### PROBLEM REQUIREMENTS
What is needed is an exact copy of the records below, without the pictures.

### EXCERPTED DATA
----------
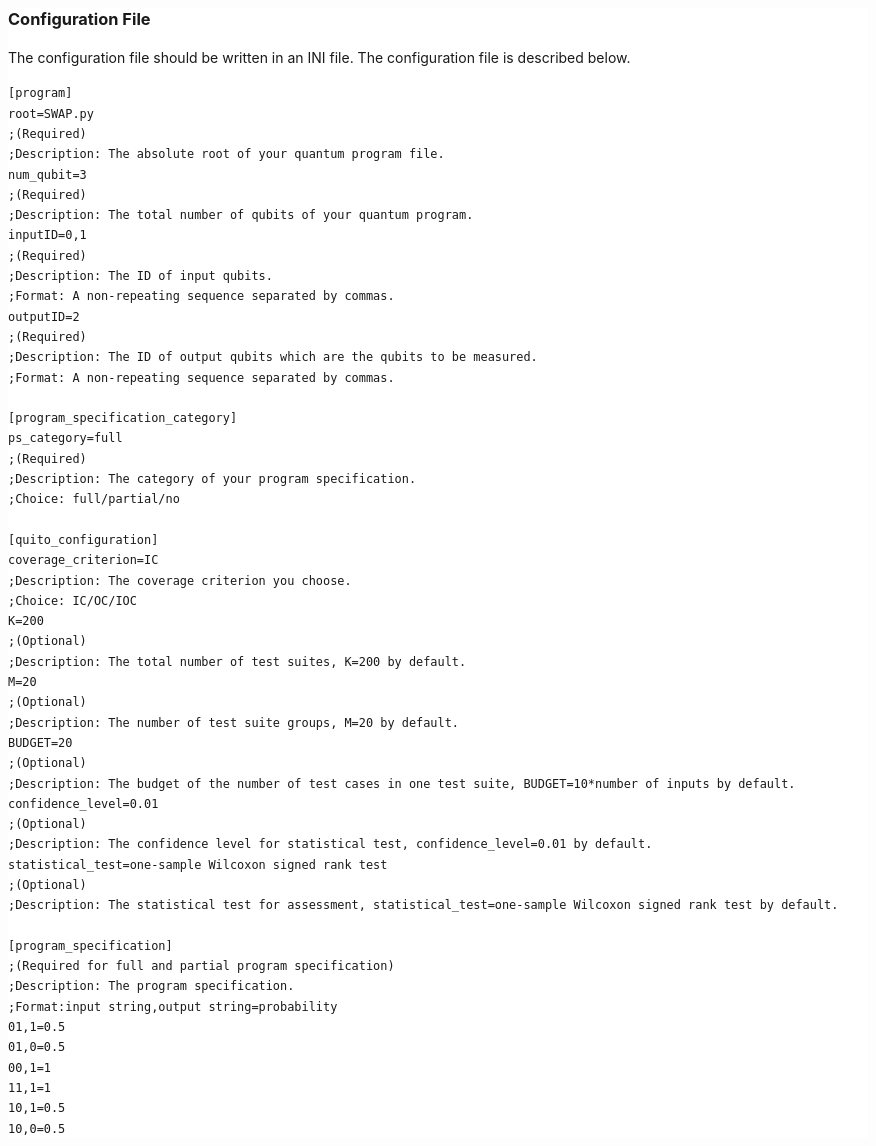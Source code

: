 
### Configuration File
The configuration file should be written in an INI file.
The configuration file is described below.
```
[program]
root=SWAP.py
;(Required)
;Description: The absolute root of your quantum program file.
num_qubit=3
;(Required)
;Description: The total number of qubits of your quantum program.
inputID=0,1
;(Required)
;Description: The ID of input qubits.
;Format: A non-repeating sequence separated by commas.
outputID=2
;(Required)
;Description: The ID of output qubits which are the qubits to be measured.
;Format: A non-repeating sequence separated by commas.

[program_specification_category]
ps_category=full
;(Required)
;Description: The category of your program specification.
;Choice: full/partial/no

[quito_configuration]
coverage_criterion=IC
;Description: The coverage criterion you choose.
;Choice: IC/OC/IOC
K=200
;(Optional)
;Description: The total number of test suites, K=200 by default.
M=20
;(Optional)
;Description: The number of test suite groups, M=20 by default.
BUDGET=20
;(Optional)
;Description: The budget of the number of test cases in one test suite, BUDGET=10*number of inputs by default.
confidence_level=0.01
;(Optional)
;Description: The confidence level for statistical test, confidence_level=0.01 by default.
statistical_test=one-sample Wilcoxon signed rank test   
;(Optional)
;Description: The statistical test for assessment, statistical_test=one-sample Wilcoxon signed rank test by default.

[program_specification]
;(Required for full and partial program specification)
;Description: The program specification.
;Format:input string,output string=probability
01,1=0.5
01,0=0.5
00,1=1
11,1=1
10,1=0.5
10,0=0.5
```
----------
### ANSWER TO THIS PROBLEM
Source code

: 
### Configuration File
The configuration file should be written in an INI file.
The configuration file is described below.
```
[program]
root=SWAP.py
;(Required)
;Description: The absolute root of your quantum program file.
num_qubit=3
;(Required)
;Description: The total number of qubits of your quantum program.
inputID=0,1
;(Required)
;Description: The ID of input qubits.
;Format: A non-repeating sequence separated by commas.
outputID=2
;(Required)
;Description: The ID of output qubits which are the qubits to be measured.
;Format: A non-repeating sequence separated by commas.

[program_specification_category]
ps_category=full
;(Required)
;Description: The category of your program specification.
;Choice: full/partial/no

[quito_configuration]
coverage_criterion=IC
;Description: The coverage criterion you choose.
;Choice: IC/OC/IOC
K=200
;(Optional)
;Description: The total number of test suites, K=200 by default.
M=20
;(Optional)
;Description: The number of test suite groups, M=20 by default.
BUDGET=20
;(Optional)
;Description: The budget of the number of test cases in one test suite, BUDGET=10*number of inputs by default.
confidence_level=0.01
;(Optional)
;Description: The confidence level for statistical test, confidence_level=0.01 by default.
statistical_test=one-sample Wilcoxon signed rank test   
;(Optional)
;Description: The statistical test for assessment, statistical_test=one-sample Wilcoxon signed rank test by default.

[program_specification]
;(Required for full and partial program specification)
;Description: The program specification.
;Format:input string,output string=probability
01,1=0.5
01,0=0.5
00,1=1
11,1=1
10,1=0.5
10,0=0.5
```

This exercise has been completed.